** Opening INPUT DATA block **

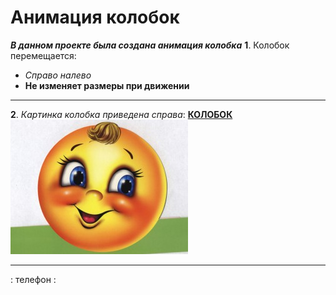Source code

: # Анимация колобок
***В данном проекте была создана анимация колобка***
**1**. Колобок перемещается:
- *Справо налево*
- **Не изменяет размеры при движении**
***
**2**. *Картинка колобка приведена cправа*:
[**КОЛОБОК**](kolobok.jpg)
![Колобок](kolobok.jpg)
***
: телефон :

** Closing INPUT DATA block **

■ EXERCISE REQUIREMENTS ■
Leave out the pictures and return the rest of the records exactly.

■ RESULT FOR THIS EXERCISE ■
Source code

: # Анимация колобок
***В данном проекте была создана анимация колобка***
**1**. Колобок перемещается:
- *Справо налево*
- **Не изменяет размеры при движении**
***
**2**. *Картинка колобка приведена cправа*:
[**КОЛОБОК**](kolobok.jpg)
![Колобок](kolobok.jpg)
***
: телефон :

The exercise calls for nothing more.